(Directions for this task):
An exact copy of the data is needed, but without any of its images.
─── Extracted material ───
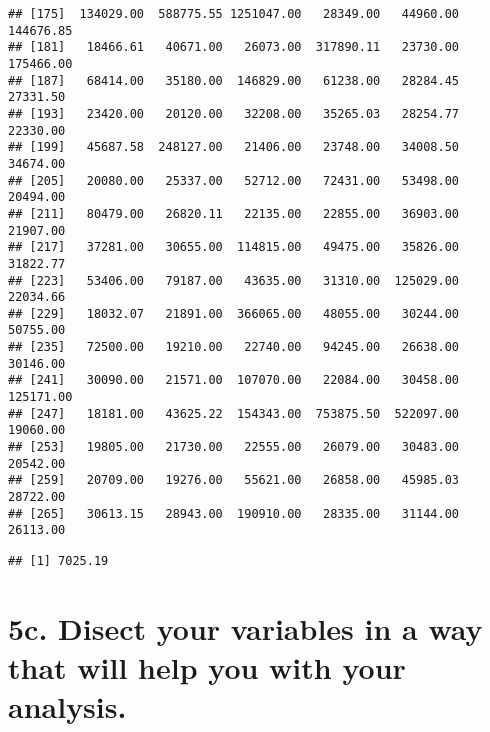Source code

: \documentclass[
]{article}
\newenvironment{Shaded}{\begin{snugshade}}{\end{snugshade}}
\newcommand{\KeywordTok}[1]{\textcolor[rgb]{0.13,0.29,0.53}{\textbf{#1}}}
\newcommand{\NormalTok}[1]{#1}
\newcommand{\OperatorTok}[1]{\textcolor[rgb]{0.81,0.36,0.00}{\textbf{#1}}}
\begin{document}
\begin{verbatim}
## [175]  134029.00  588775.55 1251047.00   28349.00   44960.00  144676.85
## [181]   18466.61   40671.00   26073.00  317890.11   23730.00  175466.00
## [187]   68414.00   35180.00  146829.00   61238.00   28284.45   27331.50
## [193]   23420.00   20120.00   32208.00   35265.03   28254.77   22330.00
## [199]   45687.58  248127.00   21406.00   23748.00   34008.50   34674.00
## [205]   20080.00   25337.00   52712.00   72431.00   53498.00   20494.00
## [211]   80479.00   26820.11   22135.00   22855.00   36903.00   21907.00
## [217]   37281.00   30655.00  114815.00   49475.00   35826.00   31822.77
## [223]   53406.00   79187.00   43635.00   31310.00  125029.00   22034.66
## [229]   18032.07   21891.00  366065.00   48055.00   30244.00   50755.00
## [235]   72500.00   19210.00   22740.00   94245.00   26638.00   30146.00
## [241]   30090.00   21571.00  107070.00   22084.00   30458.00  125171.00
## [247]   18181.00   43625.22  154343.00  753875.50  522097.00   19060.00
## [253]   19805.00   21730.00   22555.00   26079.00   30483.00   20542.00
## [259]   20709.00   19276.00   55621.00   26858.00   45985.03   28722.00
## [265]   30613.15   28943.00  190910.00   28335.00   31144.00   26113.00
\end{verbatim}

\begin{Shaded}
\end{Shaded}

\begin{verbatim}
## [1] 7025.19
\end{verbatim}

\hypertarget{c.-disect-your-variables-in-a-way-that-will-help-you-with-your-analysis.}{%
\section{5c. Disect your variables in a way that will help you with your
analysis.}\label{c.-disect-your-variables-in-a-way-that-will-help-you-with-your-analysis.}}

\begin{Shaded}
\end{Shaded}
\end{document}
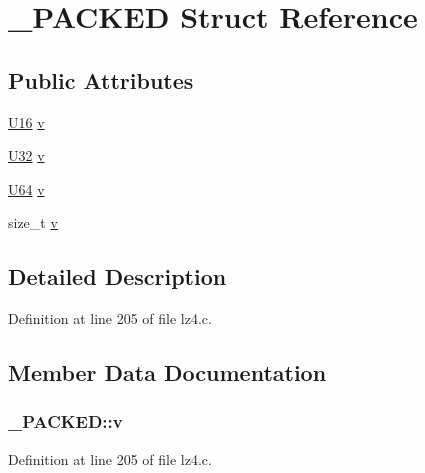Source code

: \hypertarget{struct___p_a_c_k_e_d}{}\section{\+\_\+\+P\+A\+C\+K\+E\+D Struct Reference}
\label{struct___p_a_c_k_e_d}
\subsection*{Public Attributes}
\begin{DoxyCompactItemize}
\item 
\hyperlink{lz4_8c_adf928e51a60dba0df29d615401cc55a8}{U16} \hyperlink{struct___p_a_c_k_e_d_acbbe979d0dc2b7049af6402ced784710}{v}
\item 
\hyperlink{lz4_8c_ac3df7cf3c8cb172a588adec881447d68}{U32} \hyperlink{struct___p_a_c_k_e_d_a69e58b59c453f4a16003e7d1bd2c8f0e}{v}
\item 
\hyperlink{lz4_8c_a24c386d3758eba951eb7532fdbb45804}{U64} \hyperlink{struct___p_a_c_k_e_d_ae9f6a01fd931fabac1d9997e5f6441bd}{v}
\item 
size\+\_\+t \hyperlink{struct___p_a_c_k_e_d_a11e423872a08ba480796b2518e74867c}{v}
\end{DoxyCompactItemize}


\subsection{Detailed Description}


Definition at line 205 of file lz4.\+c.



\subsection{Member Data Documentation}
\hypertarget{struct___p_a_c_k_e_d_acbbe979d0dc2b7049af6402ced784710}{}
\subsubsection[{v}]{ \+\_\+\+P\+A\+C\+K\+E\+D\+::v}\label{struct___p_a_c_k_e_d_acbbe979d0dc2b7049af6402ced784710}


Definition at line 205 of file lz4.\+c.

\hypertarget{struct___p_a_c_k_e_d_a69e58b59c453f4a16003e7d1bd2c8f0e}{}

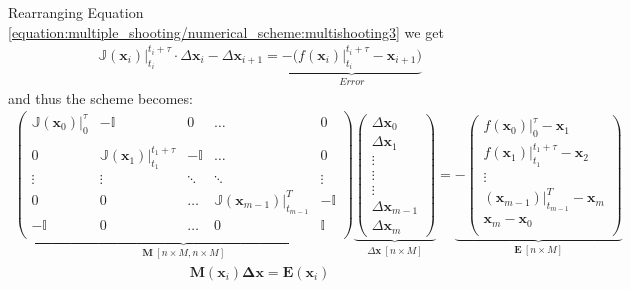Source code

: \documentclass[letterpaper,10pt,english,openany,oneside]{sphinxmanual}
\begin{document}
Re\sphinxhyphen{}arranging Equation \eqref{equation:multiple_shooting/numerical_scheme:multishooting3} we get
\begin{equation}\label{equation:multiple_shooting/numerical_scheme:multishooting4}
\begin{split}      \mathbb{J}(\mathbf{x}_i) \Big \rvert_{t_{i}}^{t_{i}+\tau}\cdot\Delta\mathbf{x}_i -\Delta\mathbf{x}_{i+1} = \underbrace{-\big(f(\mathbf{x}_i)\big \rvert_{t_{i}}^{t_{i}+\tau} - \mathbf{x}_{i+1}\big)}_{Error}\end{split}
\end{equation}
and thus the  scheme becomes:
\begin{equation}\label{equation:multiple_shooting/numerical_scheme:shootingscheme}
\begin{split}\underbrace{
\begin{pmatrix}
\mathbb{J} (\mathbf{x}_0) \Big \rvert_{0}^{\tau}  & - \mathbb{I}& 0& \dots& 0 \\
\\
0 & \mathbb{J} (\mathbf{x}_1)\Big \rvert_{t_{1}}^{t_{1}+\tau}& - \mathbb{I}  & \dots & 0\\
\vdots & \vdots & \ddots & \ddots & \vdots \\
0 & 0 &\dots & \mathbb{J}(\mathbf{x}_{m-1})\Big \rvert_{t_{m-1}}^{T}  & - \mathbb{I}\\
- \mathbb{I} & 0 &\dots & 0 &  \mathbb{I}\\
\end{pmatrix}}_{\mathbf{M}\ [n \times M, n \times M]}
\underbrace{
\begin{pmatrix}
\Delta \mathbf{x}_{0}\\
\Delta \mathbf{x}_{1}\\
\vdots\\
\vdots\\
\vdots\\
\Delta \mathbf{x}_{m-1}\\
\Delta \mathbf{x}_{m}
\end{pmatrix}}_{\Delta\mathbf{x}\ [n \times M]}=
\underbrace{-\begin{pmatrix}
f(\mathbf{x}_0) \big \rvert_{0}^{\tau}- \mathbf{x}_1 \\
f(\mathbf{x}_1) \big \rvert_{t_{1}}^{t_{1}+\tau}- \mathbf{x}_2 \\
\vdots\\
(\mathbf{x}_{m-1}) \big \rvert_{t_{m-1}}^{T} - \mathbf{x}_m\\
\mathbf{x}_{m}- \mathbf{x}_0\\
\end{pmatrix}}_{\mathbf{E}\ [n \times M]}\end{split}
\end{equation}\begin{equation}\label{equation:multiple_shooting/numerical_scheme:multishootingcompact}
\begin{split}\mathbf{M}(\mathbf{x}_i) \mathbf{\Delta \mathbf{x}} = \mathbf{E}(\mathbf{x}_i)\end{split}
\end{equation}
\end{document}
───
(Reply to the task):
Source code

: \documentclass[
]{article}
\newenvironment{Shaded}{\begin{snugshade}}{\end{snugshade}}
\newcommand{\KeywordTok}[1]{\textcolor[rgb]{0.13,0.29,0.53}{\textbf{#1}}}
\newcommand{\NormalTok}[1]{#1}
\newcommand{\OperatorTok}[1]{\textcolor[rgb]{0.81,0.36,0.00}{\textbf{#1}}}
\begin{document}
\begin{verbatim}
## [175]  134029.00  588775.55 1251047.00   28349.00   44960.00  144676.85
## [181]   18466.61   40671.00   26073.00  317890.11   23730.00  175466.00
## [187]   68414.00   35180.00  146829.00   61238.00   28284.45   27331.50
## [193]   23420.00   20120.00   32208.00   35265.03   28254.77   22330.00
## [199]   45687.58  248127.00   21406.00   23748.00   34008.50   34674.00
## [205]   20080.00   25337.00   52712.00   72431.00   53498.00   20494.00
## [211]   80479.00   26820.11   22135.00   22855.00   36903.00   21907.00
## [217]   37281.00   30655.00  114815.00   49475.00   35826.00   31822.77
## [223]   53406.00   79187.00   43635.00   31310.00  125029.00   22034.66
## [229]   18032.07   21891.00  366065.00   48055.00   30244.00   50755.00
## [235]   72500.00   19210.00   22740.00   94245.00   26638.00   30146.00
## [241]   30090.00   21571.00  107070.00   22084.00   30458.00  125171.00
## [247]   18181.00   43625.22  154343.00  753875.50  522097.00   19060.00
## [253]   19805.00   21730.00   22555.00   26079.00   30483.00   20542.00
## [259]   20709.00   19276.00   55621.00   26858.00   45985.03   28722.00
## [265]   30613.15   28943.00  190910.00   28335.00   31144.00   26113.00
\end{verbatim}

\begin{Shaded}
\end{Shaded}

\begin{verbatim}
## [1] 7025.19
\end{verbatim}

\hypertarget{c.-disect-your-variables-in-a-way-that-will-help-you-with-your-analysis.}{%
\section{5c. Disect your variables in a way that will help you with your
analysis.}\label{c.-disect-your-variables-in-a-way-that-will-help-you-with-your-analysis.}}

\begin{Shaded}
\end{Shaded}
\end{document}
Source code

: \hypertarget{struct___p_a_c_k_e_d}{}\section{\+\_\+\+P\+A\+C\+K\+E\+D Struct Reference}
\label{struct___p_a_c_k_e_d}
\subsection*{Public Attributes}
\begin{DoxyCompactItemize}
\item 
\hyperlink{lz4_8c_adf928e51a60dba0df29d615401cc55a8}{U16} \hyperlink{struct___p_a_c_k_e_d_acbbe979d0dc2b7049af6402ced784710}{v}
\item 
\hyperlink{lz4_8c_ac3df7cf3c8cb172a588adec881447d68}{U32} \hyperlink{struct___p_a_c_k_e_d_a69e58b59c453f4a16003e7d1bd2c8f0e}{v}
\item 
\hyperlink{lz4_8c_a24c386d3758eba951eb7532fdbb45804}{U64} \hyperlink{struct___p_a_c_k_e_d_ae9f6a01fd931fabac1d9997e5f6441bd}{v}
\item 
size\+\_\+t \hyperlink{struct___p_a_c_k_e_d_a11e423872a08ba480796b2518e74867c}{v}
\end{DoxyCompactItemize}


\subsection{Detailed Description}


Definition at line 205 of file lz4.\+c.



\subsection{Member Data Documentation}
\hypertarget{struct___p_a_c_k_e_d_acbbe979d0dc2b7049af6402ced784710}{}
\subsubsection[{v}]{ \+\_\+\+P\+A\+C\+K\+E\+D\+::v}\label{struct___p_a_c_k_e_d_acbbe979d0dc2b7049af6402ced784710}


Definition at line 205 of file lz4.\+c.

\hypertarget{struct___p_a_c_k_e_d_a69e58b59c453f4a16003e7d1bd2c8f0e}{}

Source code

: \documentclass[letterpaper,10pt,english,openany,oneside]{sphinxmanual}
\begin{document}
Re\sphinxhyphen{}arranging Equation \eqref{equation:multiple_shooting/numerical_scheme:multishooting3} we get
\begin{equation}\label{equation:multiple_shooting/numerical_scheme:multishooting4}
\begin{split}      \mathbb{J}(\mathbf{x}_i) \Big \rvert_{t_{i}}^{t_{i}+\tau}\cdot\Delta\mathbf{x}_i -\Delta\mathbf{x}_{i+1} = \underbrace{-\big(f(\mathbf{x}_i)\big \rvert_{t_{i}}^{t_{i}+\tau} - \mathbf{x}_{i+1}\big)}_{Error}\end{split}
\end{equation}
and thus the  scheme becomes:
\begin{equation}\label{equation:multiple_shooting/numerical_scheme:shootingscheme}
\begin{split}\underbrace{
\begin{pmatrix}
\mathbb{J} (\mathbf{x}_0) \Big \rvert_{0}^{\tau}  & - \mathbb{I}& 0& \dots& 0 \\
\\
0 & \mathbb{J} (\mathbf{x}_1)\Big \rvert_{t_{1}}^{t_{1}+\tau}& - \mathbb{I}  & \dots & 0\\
\vdots & \vdots & \ddots & \ddots & \vdots \\
0 & 0 &\dots & \mathbb{J}(\mathbf{x}_{m-1})\Big \rvert_{t_{m-1}}^{T}  & - \mathbb{I}\\
- \mathbb{I} & 0 &\dots & 0 &  \mathbb{I}\\
\end{pmatrix}}_{\mathbf{M}\ [n \times M, n \times M]}
\underbrace{
\begin{pmatrix}
\Delta \mathbf{x}_{0}\\
\Delta \mathbf{x}_{1}\\
\vdots\\
\vdots\\
\vdots\\
\Delta \mathbf{x}_{m-1}\\
\Delta \mathbf{x}_{m}
\end{pmatrix}}_{\Delta\mathbf{x}\ [n \times M]}=
\underbrace{-\begin{pmatrix}
f(\mathbf{x}_0) \big \rvert_{0}^{\tau}- \mathbf{x}_1 \\
f(\mathbf{x}_1) \big \rvert_{t_{1}}^{t_{1}+\tau}- \mathbf{x}_2 \\
\vdots\\
(\mathbf{x}_{m-1}) \big \rvert_{t_{m-1}}^{T} - \mathbf{x}_m\\
\mathbf{x}_{m}- \mathbf{x}_0\\
\end{pmatrix}}_{\mathbf{E}\ [n \times M]}\end{split}
\end{equation}\begin{equation}\label{equation:multiple_shooting/numerical_scheme:multishootingcompact}
\begin{split}\mathbf{M}(\mathbf{x}_i) \mathbf{\Delta \mathbf{x}} = \mathbf{E}(\mathbf{x}_i)\end{split}
\end{equation}
\end{document}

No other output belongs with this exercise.